Items from a dataset
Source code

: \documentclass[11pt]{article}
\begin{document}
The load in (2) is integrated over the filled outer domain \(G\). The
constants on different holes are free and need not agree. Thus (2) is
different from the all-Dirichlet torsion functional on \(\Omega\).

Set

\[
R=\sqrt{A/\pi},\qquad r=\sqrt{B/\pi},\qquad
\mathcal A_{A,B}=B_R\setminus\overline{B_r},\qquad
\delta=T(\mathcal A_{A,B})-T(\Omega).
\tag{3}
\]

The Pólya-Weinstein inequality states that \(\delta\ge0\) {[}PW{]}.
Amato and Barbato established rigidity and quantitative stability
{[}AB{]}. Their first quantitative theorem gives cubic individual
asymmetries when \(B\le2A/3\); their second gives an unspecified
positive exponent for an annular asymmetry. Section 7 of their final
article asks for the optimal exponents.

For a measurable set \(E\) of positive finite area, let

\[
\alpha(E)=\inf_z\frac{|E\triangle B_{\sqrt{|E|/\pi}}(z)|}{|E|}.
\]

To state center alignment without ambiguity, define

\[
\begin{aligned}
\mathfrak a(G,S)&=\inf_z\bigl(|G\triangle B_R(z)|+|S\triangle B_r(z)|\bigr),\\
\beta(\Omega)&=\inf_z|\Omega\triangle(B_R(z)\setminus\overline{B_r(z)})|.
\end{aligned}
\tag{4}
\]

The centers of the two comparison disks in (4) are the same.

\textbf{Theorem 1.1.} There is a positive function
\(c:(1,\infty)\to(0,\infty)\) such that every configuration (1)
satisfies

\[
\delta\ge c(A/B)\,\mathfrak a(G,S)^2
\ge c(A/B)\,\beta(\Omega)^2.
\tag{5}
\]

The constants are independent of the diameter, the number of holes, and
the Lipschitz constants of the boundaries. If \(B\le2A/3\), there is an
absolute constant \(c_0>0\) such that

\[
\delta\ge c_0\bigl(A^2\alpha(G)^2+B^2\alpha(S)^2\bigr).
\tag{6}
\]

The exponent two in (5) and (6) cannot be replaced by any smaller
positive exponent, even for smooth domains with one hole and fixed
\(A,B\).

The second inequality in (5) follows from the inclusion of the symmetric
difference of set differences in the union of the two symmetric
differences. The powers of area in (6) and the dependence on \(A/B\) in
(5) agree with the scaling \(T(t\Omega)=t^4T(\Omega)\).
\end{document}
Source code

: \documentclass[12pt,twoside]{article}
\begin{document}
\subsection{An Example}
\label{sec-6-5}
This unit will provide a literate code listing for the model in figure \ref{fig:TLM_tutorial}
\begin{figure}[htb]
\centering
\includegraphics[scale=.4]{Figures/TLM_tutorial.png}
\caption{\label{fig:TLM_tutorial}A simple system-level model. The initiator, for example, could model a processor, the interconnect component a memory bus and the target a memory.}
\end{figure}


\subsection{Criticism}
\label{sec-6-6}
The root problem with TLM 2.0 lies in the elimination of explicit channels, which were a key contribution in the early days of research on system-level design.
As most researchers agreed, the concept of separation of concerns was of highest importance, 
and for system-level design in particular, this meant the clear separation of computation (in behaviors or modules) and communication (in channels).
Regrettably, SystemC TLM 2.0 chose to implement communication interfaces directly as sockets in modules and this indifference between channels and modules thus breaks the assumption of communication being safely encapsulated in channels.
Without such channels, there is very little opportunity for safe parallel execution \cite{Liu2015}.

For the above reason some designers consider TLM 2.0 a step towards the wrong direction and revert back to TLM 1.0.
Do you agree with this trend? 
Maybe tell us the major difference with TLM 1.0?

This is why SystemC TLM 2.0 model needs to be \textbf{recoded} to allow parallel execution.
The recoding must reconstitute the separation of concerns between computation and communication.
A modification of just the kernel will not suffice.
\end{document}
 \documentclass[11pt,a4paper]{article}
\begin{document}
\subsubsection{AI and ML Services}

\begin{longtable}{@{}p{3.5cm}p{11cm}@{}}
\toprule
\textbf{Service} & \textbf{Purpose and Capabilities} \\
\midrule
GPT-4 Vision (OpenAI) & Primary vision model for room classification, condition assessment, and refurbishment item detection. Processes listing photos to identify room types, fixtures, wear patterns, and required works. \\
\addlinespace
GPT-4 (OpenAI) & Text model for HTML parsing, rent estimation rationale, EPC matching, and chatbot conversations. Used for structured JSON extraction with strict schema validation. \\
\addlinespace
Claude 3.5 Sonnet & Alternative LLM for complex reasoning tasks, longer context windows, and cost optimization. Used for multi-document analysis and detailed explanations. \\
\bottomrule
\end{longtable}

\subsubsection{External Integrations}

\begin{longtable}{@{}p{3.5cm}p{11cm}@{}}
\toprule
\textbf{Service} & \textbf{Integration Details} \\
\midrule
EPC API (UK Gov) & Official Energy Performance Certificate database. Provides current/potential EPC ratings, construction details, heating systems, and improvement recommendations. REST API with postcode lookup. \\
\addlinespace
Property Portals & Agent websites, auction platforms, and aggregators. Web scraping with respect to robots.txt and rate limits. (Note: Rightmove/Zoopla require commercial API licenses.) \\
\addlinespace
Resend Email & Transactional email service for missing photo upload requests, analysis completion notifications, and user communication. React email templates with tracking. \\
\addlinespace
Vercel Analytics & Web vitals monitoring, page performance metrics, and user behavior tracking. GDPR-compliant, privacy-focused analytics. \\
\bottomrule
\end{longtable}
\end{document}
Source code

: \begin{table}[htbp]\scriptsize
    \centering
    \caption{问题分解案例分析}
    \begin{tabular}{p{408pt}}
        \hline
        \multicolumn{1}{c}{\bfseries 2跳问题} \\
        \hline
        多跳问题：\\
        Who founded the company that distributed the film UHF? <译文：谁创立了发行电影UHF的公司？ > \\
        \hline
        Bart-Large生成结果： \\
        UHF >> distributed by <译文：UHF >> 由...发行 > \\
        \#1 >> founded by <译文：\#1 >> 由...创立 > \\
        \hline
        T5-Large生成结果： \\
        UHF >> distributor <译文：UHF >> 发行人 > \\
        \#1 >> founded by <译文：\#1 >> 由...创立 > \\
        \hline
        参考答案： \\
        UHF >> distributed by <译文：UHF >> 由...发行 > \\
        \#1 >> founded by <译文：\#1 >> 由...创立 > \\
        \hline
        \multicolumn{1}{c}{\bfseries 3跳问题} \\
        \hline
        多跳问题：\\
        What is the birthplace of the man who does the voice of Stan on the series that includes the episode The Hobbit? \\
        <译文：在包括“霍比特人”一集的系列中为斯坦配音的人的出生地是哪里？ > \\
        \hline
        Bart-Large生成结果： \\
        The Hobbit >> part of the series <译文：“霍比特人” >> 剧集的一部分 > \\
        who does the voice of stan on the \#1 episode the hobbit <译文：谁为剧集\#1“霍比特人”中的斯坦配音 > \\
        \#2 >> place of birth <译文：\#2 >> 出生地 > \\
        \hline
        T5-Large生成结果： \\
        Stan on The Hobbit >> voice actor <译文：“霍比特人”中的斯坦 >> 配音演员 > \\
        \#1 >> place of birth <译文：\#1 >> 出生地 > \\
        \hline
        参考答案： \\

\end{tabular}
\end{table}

==

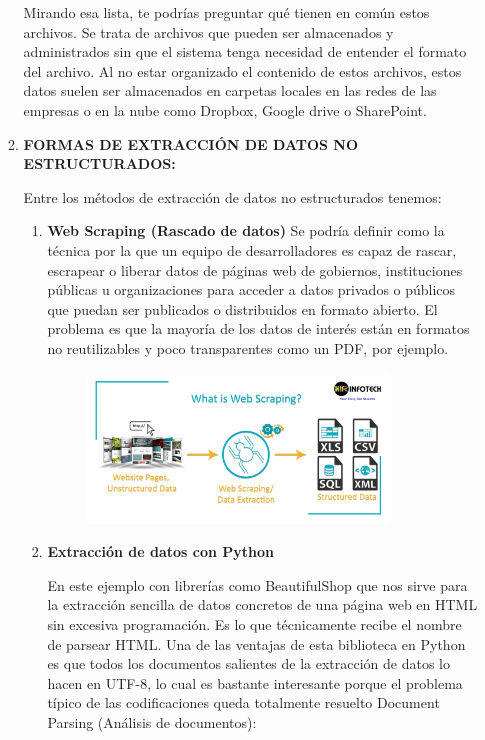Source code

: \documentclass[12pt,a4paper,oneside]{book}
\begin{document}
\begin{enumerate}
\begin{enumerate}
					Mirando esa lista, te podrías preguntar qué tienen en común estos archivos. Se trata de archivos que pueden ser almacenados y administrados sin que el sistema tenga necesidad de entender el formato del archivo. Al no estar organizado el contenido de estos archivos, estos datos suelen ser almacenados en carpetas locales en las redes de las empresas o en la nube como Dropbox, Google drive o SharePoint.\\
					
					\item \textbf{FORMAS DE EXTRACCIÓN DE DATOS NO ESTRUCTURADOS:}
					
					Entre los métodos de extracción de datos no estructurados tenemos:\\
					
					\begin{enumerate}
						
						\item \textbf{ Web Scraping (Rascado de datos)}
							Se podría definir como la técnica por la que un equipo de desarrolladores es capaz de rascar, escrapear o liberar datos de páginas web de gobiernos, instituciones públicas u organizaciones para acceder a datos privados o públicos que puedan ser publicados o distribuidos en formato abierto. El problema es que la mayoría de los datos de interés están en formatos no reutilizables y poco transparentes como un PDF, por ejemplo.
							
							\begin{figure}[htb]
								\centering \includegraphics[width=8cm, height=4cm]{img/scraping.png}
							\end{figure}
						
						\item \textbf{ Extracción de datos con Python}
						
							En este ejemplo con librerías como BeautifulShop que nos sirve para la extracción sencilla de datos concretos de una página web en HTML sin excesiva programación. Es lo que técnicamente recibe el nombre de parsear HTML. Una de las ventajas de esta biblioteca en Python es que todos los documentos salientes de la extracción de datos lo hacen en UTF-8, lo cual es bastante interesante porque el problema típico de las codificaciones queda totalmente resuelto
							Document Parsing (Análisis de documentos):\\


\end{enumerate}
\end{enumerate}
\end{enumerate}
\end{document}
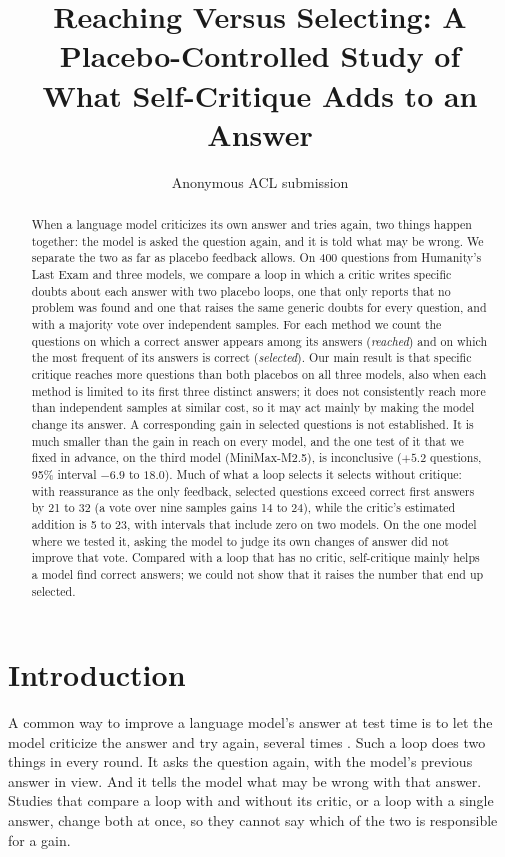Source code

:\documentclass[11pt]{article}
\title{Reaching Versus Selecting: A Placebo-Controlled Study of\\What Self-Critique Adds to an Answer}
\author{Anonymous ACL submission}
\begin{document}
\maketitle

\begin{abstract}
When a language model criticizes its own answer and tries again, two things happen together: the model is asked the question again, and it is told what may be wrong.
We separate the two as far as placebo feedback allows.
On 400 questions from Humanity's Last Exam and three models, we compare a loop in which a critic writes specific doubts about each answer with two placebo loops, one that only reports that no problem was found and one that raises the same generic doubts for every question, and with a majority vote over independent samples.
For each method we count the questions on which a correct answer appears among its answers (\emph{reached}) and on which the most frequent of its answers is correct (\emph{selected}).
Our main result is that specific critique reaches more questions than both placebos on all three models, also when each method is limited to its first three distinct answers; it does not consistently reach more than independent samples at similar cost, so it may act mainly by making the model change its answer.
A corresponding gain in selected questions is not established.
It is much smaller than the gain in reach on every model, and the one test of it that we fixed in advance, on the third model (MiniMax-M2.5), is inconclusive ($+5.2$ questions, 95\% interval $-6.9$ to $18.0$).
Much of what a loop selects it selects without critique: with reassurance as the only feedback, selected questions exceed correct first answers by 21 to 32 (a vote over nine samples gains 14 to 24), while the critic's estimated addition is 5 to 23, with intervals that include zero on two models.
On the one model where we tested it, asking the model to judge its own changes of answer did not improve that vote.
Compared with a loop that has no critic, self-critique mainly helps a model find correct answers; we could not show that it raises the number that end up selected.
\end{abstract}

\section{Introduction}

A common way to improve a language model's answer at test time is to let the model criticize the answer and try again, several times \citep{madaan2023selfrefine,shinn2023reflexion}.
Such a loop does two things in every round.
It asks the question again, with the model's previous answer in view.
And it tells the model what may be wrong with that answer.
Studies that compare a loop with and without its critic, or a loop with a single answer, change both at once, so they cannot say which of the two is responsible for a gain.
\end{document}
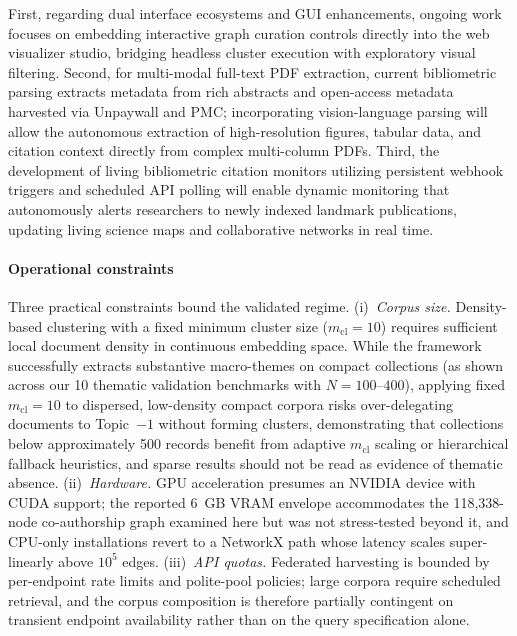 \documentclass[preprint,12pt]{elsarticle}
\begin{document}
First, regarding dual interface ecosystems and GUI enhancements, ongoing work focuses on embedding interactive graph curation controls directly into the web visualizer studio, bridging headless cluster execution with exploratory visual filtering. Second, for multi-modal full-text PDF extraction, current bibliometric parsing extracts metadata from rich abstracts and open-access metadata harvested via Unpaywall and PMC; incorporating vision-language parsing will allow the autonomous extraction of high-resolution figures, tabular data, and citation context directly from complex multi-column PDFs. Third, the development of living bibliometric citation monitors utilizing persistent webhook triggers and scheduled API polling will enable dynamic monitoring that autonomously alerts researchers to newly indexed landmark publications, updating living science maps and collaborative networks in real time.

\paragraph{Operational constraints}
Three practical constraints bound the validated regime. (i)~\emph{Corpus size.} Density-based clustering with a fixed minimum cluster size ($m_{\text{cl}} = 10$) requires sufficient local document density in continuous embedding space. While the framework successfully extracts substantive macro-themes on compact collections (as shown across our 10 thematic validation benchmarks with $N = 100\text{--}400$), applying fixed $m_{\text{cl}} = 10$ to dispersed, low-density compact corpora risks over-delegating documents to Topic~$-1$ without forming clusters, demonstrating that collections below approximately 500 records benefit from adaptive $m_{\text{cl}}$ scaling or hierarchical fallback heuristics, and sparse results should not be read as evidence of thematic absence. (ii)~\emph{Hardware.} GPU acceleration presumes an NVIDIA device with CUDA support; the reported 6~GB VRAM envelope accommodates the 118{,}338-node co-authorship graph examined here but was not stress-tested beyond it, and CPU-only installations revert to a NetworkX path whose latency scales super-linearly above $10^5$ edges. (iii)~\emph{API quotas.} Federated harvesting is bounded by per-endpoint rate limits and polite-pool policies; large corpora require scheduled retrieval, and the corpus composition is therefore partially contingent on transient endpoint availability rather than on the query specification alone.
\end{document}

• WORK ITEM
Return only those lines of the records that contain the string "Python".

• COMPLETED EXERCISE
						\item \textbf{ Extracción de datos con Python}
							En este ejemplo con librerías como BeautifulShop que nos sirve para la extracción sencilla de datos concretos de una página web en HTML sin excesiva programación. Es lo que técnicamente recibe el nombre de parsear HTML. Una de las ventajas de esta biblioteca en Python es que todos los documentos salientes de la extracción de datos lo hacen en UTF-8, lo cual es bastante interesante porque el problema típico de las codificaciones queda totalmente resuelto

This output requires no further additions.